Men Should Receive Equal Right to Spousal Support, Says Family Law Attorney Lisa McDevitt
Fairfax, VA (Law Firm Newswire) February 4, 2016 – While spousal support has traditionally been granted to women, men who seek alimony have not been as successful in obtaining such financial support from their ex-wives.
Consider the following scenarios. A separation occurs between spouses in which the wife earns considerably more than her husband. Because of her greater income, she will be able to enjoy a higher standard of living following the divorce than he will. He may argue that he is entitled to spousal support. In another case, the wife is the breadwinner of the family while the husband is well-educated, and was previously a corporate executive who left his job in order to remain at home with the children. Upon separating, he claims he would like to receive spousal support.

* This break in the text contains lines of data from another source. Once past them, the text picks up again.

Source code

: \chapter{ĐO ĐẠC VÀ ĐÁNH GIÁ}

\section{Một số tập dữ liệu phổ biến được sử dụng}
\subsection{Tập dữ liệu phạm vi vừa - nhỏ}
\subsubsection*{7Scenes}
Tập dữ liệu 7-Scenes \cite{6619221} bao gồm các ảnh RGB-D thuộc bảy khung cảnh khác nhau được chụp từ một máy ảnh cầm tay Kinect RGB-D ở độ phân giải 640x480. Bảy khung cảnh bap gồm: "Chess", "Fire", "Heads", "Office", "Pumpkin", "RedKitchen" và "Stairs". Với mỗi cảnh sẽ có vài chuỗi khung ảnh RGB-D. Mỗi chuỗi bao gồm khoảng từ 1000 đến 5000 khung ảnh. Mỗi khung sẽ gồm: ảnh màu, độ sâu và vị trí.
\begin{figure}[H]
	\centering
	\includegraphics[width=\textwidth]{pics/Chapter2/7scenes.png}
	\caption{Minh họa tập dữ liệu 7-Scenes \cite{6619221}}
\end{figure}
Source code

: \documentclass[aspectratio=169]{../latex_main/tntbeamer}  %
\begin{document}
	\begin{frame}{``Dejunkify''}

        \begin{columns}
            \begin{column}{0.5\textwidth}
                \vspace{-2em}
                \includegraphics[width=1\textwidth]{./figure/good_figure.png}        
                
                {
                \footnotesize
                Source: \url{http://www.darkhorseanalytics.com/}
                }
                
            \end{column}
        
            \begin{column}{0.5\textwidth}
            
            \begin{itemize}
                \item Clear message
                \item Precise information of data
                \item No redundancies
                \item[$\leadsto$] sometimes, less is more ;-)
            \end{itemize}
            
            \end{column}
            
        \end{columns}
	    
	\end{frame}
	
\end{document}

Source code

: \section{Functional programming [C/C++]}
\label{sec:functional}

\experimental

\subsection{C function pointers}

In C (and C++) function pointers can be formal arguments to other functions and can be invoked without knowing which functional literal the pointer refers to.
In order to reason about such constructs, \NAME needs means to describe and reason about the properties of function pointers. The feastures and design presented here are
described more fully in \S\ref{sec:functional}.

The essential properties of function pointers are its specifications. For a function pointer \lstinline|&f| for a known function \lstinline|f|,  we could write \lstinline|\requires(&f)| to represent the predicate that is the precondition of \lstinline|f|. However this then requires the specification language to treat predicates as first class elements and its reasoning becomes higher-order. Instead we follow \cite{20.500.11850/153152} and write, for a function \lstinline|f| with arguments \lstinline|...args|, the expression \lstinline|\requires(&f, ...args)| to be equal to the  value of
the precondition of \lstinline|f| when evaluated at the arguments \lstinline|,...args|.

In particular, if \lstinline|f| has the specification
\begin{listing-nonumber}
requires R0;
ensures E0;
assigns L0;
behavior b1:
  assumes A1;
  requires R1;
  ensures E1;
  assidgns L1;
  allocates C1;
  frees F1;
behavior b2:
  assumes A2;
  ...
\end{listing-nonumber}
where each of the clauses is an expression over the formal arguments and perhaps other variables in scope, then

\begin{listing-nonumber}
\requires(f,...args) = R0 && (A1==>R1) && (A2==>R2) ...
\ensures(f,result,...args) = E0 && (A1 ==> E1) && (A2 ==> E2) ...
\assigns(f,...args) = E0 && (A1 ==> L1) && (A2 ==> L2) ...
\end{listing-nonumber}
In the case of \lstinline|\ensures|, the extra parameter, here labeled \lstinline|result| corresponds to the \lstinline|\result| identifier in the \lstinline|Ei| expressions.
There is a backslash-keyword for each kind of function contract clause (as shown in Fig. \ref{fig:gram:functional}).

While only three percent of those who receive alimony are men, 40 percent of households in the U.S. are financially supported by women. During the last 20 years, men have made much progress in obtaining the right to share custody of their children, but they have been less successful concerning the issue of support. According to Emma Johnson, a personal finance columnist for Forbes magazine, decisions regarding support are continually made with respect to gender roles.

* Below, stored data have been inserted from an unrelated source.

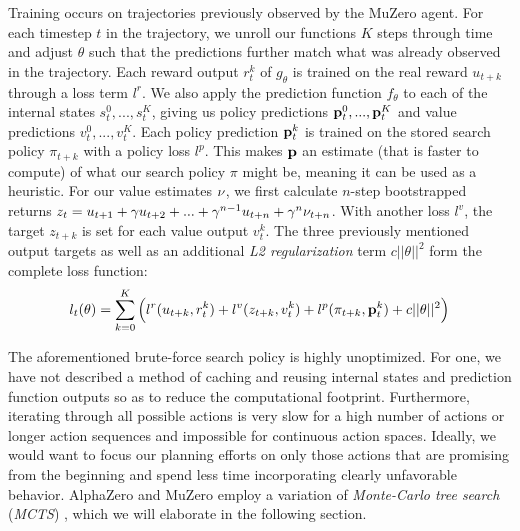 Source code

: Training occurs on trajectories previously observed by the MuZero agent. For each timestep $t$ in the trajectory, we unroll our functions $K$ steps through time and adjust $\theta$ such that the predictions further match what was already observed in the trajectory. Each reward output $r^k_t$ of $g_\theta$ is trained on the real reward $u_{t+k}$ through a loss term $l^r$. We also apply the prediction function $f_\theta$ to each of the internal states $s^0_t, ..., s^K_t$, giving us policy predictions $\text{\textbf{p}}^0_t, ..., \text{\textbf{p}}^K_t$ and value predictions $v^0_t, ..., v^K_t$. Each policy prediction $\text{\textbf{p}}^k_t$ is trained on the stored search policy $\pi_{t+k}$ with a policy loss $l^p$. This makes $\text{\textbf{p}}$ an estimate (that is faster to compute) of what our search policy $\pi$ might be, meaning it can be used as a heuristic. For our value estimates $\nu$, we first calculate $n$-step bootstrapped returns $z_t = u_{t+1} + \gamma u_{t+2} + ... + \gamma^{n-1} u_{t+n} + \gamma^n\nu_{t+n}$. With another loss $l^v$, the target $z_{t+k}$ is set for each value output $v^k_t$. The three previously mentioned output targets as well as an additional \textit{L2 regularization} term $c||\theta||^2$ \cite{l2-regularization} form the complete loss function:
\begin{equation*}
    l_t(\theta) = \sum^K_{k=0} \left(l^r(u_{t+k}, r_t^k) + l^v(z_{t+k}, v_t^k) + l^p(\pi_{t+k}, \text{\textbf{p}}_t^k) + c||\theta||^2\right)
\end{equation*}

The aforementioned brute-force search policy is highly unoptimized. For one, we have not described a method of caching and reusing internal states and prediction function outputs so as to reduce the computational footprint. Furthermore, iterating through all possible actions is very slow for a high number of actions or longer action sequences and impossible for continuous action spaces. Ideally, we would want to focus our planning efforts on only those actions that are promising from the beginning and spend less time incorporating clearly unfavorable behavior. AlphaZero and MuZero employ a variation of \textit{Monte-Carlo tree search} (\textit{MCTS}) \cite{mcts}, which we will elaborate in the following section.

“Spousal support is considered in cases where one spouse gave up the opportunity to improve his or her education or compete for a more lucrative position in order to stay at home with the children,” said prominent Vienna, Virginia, family law attorney Lisa McDevitt.

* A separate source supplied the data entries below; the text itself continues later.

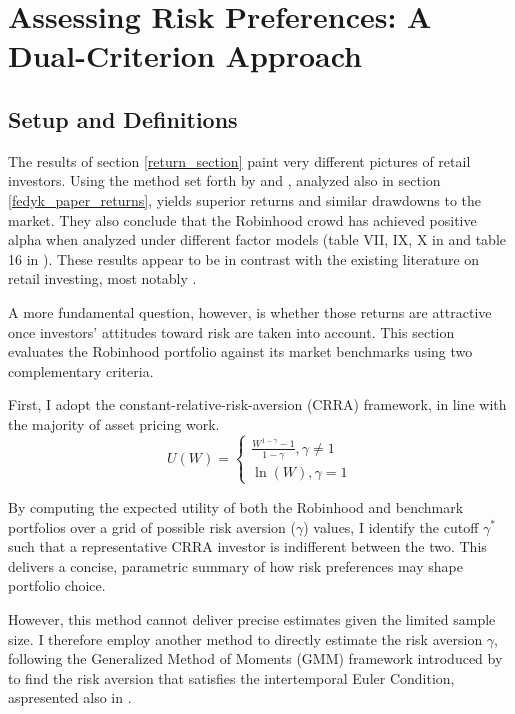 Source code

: \section{Assessing Risk Preferences: A Dual-Criterion Approach}
\subsection{Setup and Definitions}
The results of section \ref{return_section} paint very different pictures of retail investors. 
Using the method set forth by \cite{Welch2022} and \cite{Fedyk2024}, analyzed also in section \ref{fedyk_paper_returns}, yields superior returns and similar drawdowns to the market.
They also conclude that the Robinhood crowd has achieved positive alpha when analyzed under different factor models (table VII, IX, X in \cite{Welch2022} and table 16 in \cite{Fedyk2024}). 
These results appear to be in contrast with the existing literature on retail investing, most notably \cite{BarberOdean2000}.

A more fundamental question, however, is whether those returns are attractive once investors' attitudes toward risk are taken into account.
This section evaluates the Robinhood portfolio against its market benchmarks using two complementary criteria.

First, I adopt the constant-relative-risk-aversion (CRRA) framework, in line with the majority of asset pricing work.
\begin{equation}
    U(W) = 
    \begin{cases}
    \frac{W^{1-\gamma}-1}{1-\gamma}, \gamma\neq 1\\
    \ln(W), \gamma = 1
    \end{cases}
    \label{CRRA}
\end{equation}

By computing the expected utility of both the Robinhood and benchmark portfolios over a grid of possible risk aversion ($\gamma$) values,
I identify the cutoff $\gamma^*$ such that a representative CRRA investor is indifferent between the two.
This delivers a concise, parametric summary of how risk preferences may shape portfolio choice.

However, this method cannot deliver precise estimates given the limited sample size. 
I therefore employ another method to directly estimate the risk aversion $\gamma$, 
following the Generalized Method of Moments (GMM) framework introduced by \cite{hansen1982generalized} to find the risk aversion that satisfies the intertemporal Euler Condition, aspresented also in \cite{Cochrane2005}.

Although there is much attention focused on a woman’s right to the same compensation as men, there are no lobbying organizations that are attempting to cease the discriminatory action of paying alimony to women and not to men. Johnson is in favor of putting an end to alimony because that would compel each individual to be financially accountable for him- or herself, and would demand that women become financially literate. She contends that in economic downturns, including the one from 2007 to 2009, men were laid off from twice as many positions as women.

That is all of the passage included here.